First principles calculations investigation of optoelectronic properties and photocatalytic CO2 reduction of (MoSi2N4)5-n/(MoSiGeN4)n in-plane heterostructures

In-plane (MoSi2N4)5-n/(MoSiGeN4)n heterostructures have been delicately designed and systematically studied using first-principles density functional theory calculations. Such heterostructures exhibit dynamical stability as verified by calculated phonon dispersion spectra. The calculated band gap values increase with the MoSi2N4 area increase, as 1.385(1.860) eV for (MoSi2N4)0/(MoSiGeN4)5 and 1.925(2.385) eV for (MoSi2N4)5/(MoSiGeN4)0 using PBE (HSE06).

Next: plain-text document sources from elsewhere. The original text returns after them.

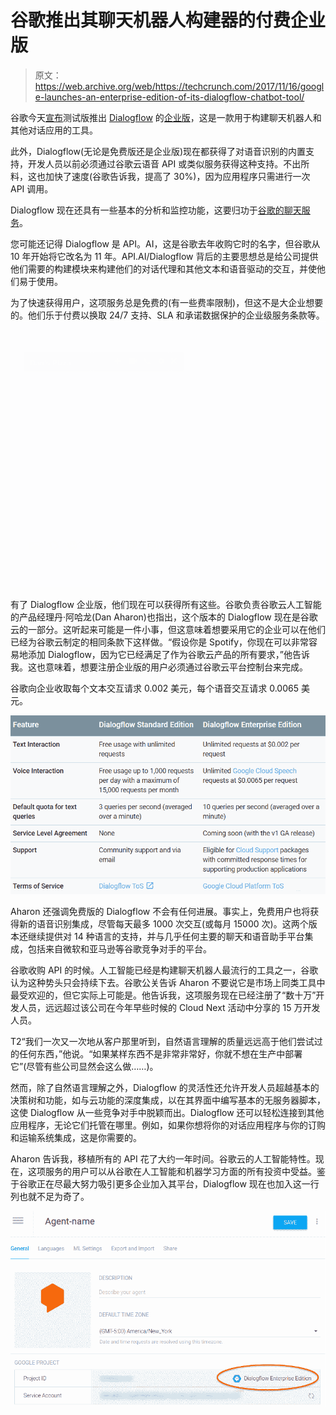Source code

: # 谷歌推出其聊天机器人构建器的付费企业版

> 原文：<https://web.archive.org/web/https://techcrunch.com/2017/11/16/google-launches-an-enterprise-edition-of-its-dialogflow-chatbot-tool/>

谷歌今天[宣布](https://web.archive.org/web/20230209223327/https://cloudplatform.googleblog.com/2017/11/introducing-Dialogflow-Enterprise-Edition-a-new-way-to-build-voice-and-text-conversational-apps.html?utm_source=feedburner&utm_medium=feed&utm_campaign=Feed:+ClPlBl+(Cloud+Platform+Blog))测试版推出 [Dialogflow](https://web.archive.org/web/20230209223327/https://dialogflow.com/) 的[企业版](https://web.archive.org/web/20230209223327/https://cloud.google.com/dialogflow-enterprise/)，这是一款用于构建聊天机器人和其他对话应用的工具。

此外，Dialogflow(无论是免费版还是企业版)现在都获得了对语音识别的内置支持，开发人员以前必须通过谷歌云语音 API 或类似服务获得这种支持。不出所料，这也加快了速度(谷歌告诉我，提高了 30%)，因为应用程序只需进行一次 API 调用。

Dialogflow 现在还具有一些基本的分析和监控功能，这要归功于[谷歌的聊天服务](https://web.archive.org/web/20230209223327/https://techcrunch.com/2017/05/17/google-chatbase-chatbot-analytics/)。

您可能还记得 Dialogflow 是 API。AI，这是谷歌去年收购它时的名字，但谷歌从 10 年开始将它改名为 11 年。API.AI/Dialogflow 背后的主要思想总是给公司提供他们需要的构建模块来构建他们的对话代理和其他文本和语音驱动的交互，并使他们易于使用。

为了快速获得用户，这项服务总是免费的(有一些费率限制)，但这不是大企业想要的。他们乐于付费以换取 24/7 支持、SLA 和承诺数据保护的企业级服务条款等。 [![](img/1ec38a7672944c117add5a41bb1d5b20.png)](https://web.archive.org/web/20230209223327/https://techcrunch.com/wp-content/uploads/2017/11/chatbotanimation_r2_animation_v4.gif)

有了 Dialogflow 企业版，他们现在可以获得所有这些。谷歌负责谷歌云人工智能的产品经理丹·阿哈龙(Dan Aharon)也指出，这个版本的 Dialogflow 现在是谷歌云的一部分。这听起来可能是一件小事，但这意味着想要采用它的企业可以在他们已经为谷歌云制定的相同条款下这样做。“假设你是 Spotify，你现在可以非常容易地添加 Dialogflow，因为它已经满足了作为谷歌云产品的所有要求，”他告诉我。这也意味着，想要注册企业版的用户必须通过谷歌云平台控制台来完成。

谷歌向企业收取每个文本交互请求 0.002 美元，每个语音交互请求 0.0065 美元。

[![](img/65f3b04638757f8f7268180228b71be9.png)](https://web.archive.org/web/20230209223327/https://techcrunch.com/wp-content/uploads/2017/11/2017-11-16_0928.png)

Aharon 还强调免费版的 Dialogflow 不会有任何进展。事实上，免费用户也将获得新的语音识别集成，尽管每天最多 1000 次交互(或每月 15000 次)。这两个版本还继续提供对 14 种语言的支持，并与几乎任何主要的聊天和语音助手平台集成，包括来自微软和亚马逊等谷歌竞争对手的平台。

谷歌收购 API 的时候。人工智能已经是构建聊天机器人最流行的工具之一，谷歌认为这种势头只会持续下去。谷歌公关告诉 Aharon 不要说它是市场上同类工具中最受欢迎的，但它实际上可能是。他告诉我，这项服务现在已经注册了“数十万”开发人员，远远超过该公司在今年早些时候的 Cloud Next 活动中分享的 15 万开发人员。

T2“我们一次又一次地从客户那里听到，自然语言理解的质量远远高于他们尝试过的任何东西，”他说。“如果某样东西不是非常非常好，你就不想在生产中部署它”(尽管有些公司显然会这么做……)。

然而，除了自然语言理解之外，Dialogflow 的灵活性还允许开发人员超越基本的决策树和功能，如与云功能的深度集成，以在其界面中编写基本的无服务器脚本，这使 Dialogflow 从一些竞争对手中脱颖而出。Dialogflow 还可以轻松连接到其他应用程序，无论它们托管在哪里。例如，如果你想将你的对话应用程序与你的订购和运输系统集成，这是你需要的。

Aharon 告诉我，移植所有的 API 花了大约一年时间。谷歌云的人工智能特性。现在，这项服务的用户可以从谷歌在人工智能和机器学习方面的所有投资中受益。鉴于谷歌正在尽最大努力吸引更多企业加入其平台，Dialogflow 现在也加入这一行列也就不足为奇了。

[![](img/4776a2e7fe2b6d95eb15e77f0a5618f9.png)](https://web.archive.org/web/20230209223327/https://techcrunch.com/wp-content/uploads/2017/11/df-agent-settings-0.png)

By density of states analysis, the Ge 4p state made an excellent contribution to moving up the conduction band position and altering the band gap value. Also, the work function values can be modulated by the n numbers of (MoSi2N4)5-n/(MoSiGeN4)n. Based on optical and redox potential calculations, the calculated results suggest that the (MoSi2N4)5-n/(MoSiGeN4)n heterostructures have the potentials to be applied as ideal photocatalysts for photocatalytic CO2 reduction. Notably, different photocatalytic reduction reaction products can be formed using such (MoSi2N4)5-n/(MoSiGeN4)n in-plane heterostructures with different n values, indicating that selective catalytic reduction reactions can be realized on the in-plane heterostructures. Our findings suggest that (MoSi2N4)5-n/(MoSiGeN4)n monolayer in-plane heterostructures can serve as a new class of 2D materials for photovoltaic and photocatalysis applications, providing insightful guidance for the development of optoelectronic devices.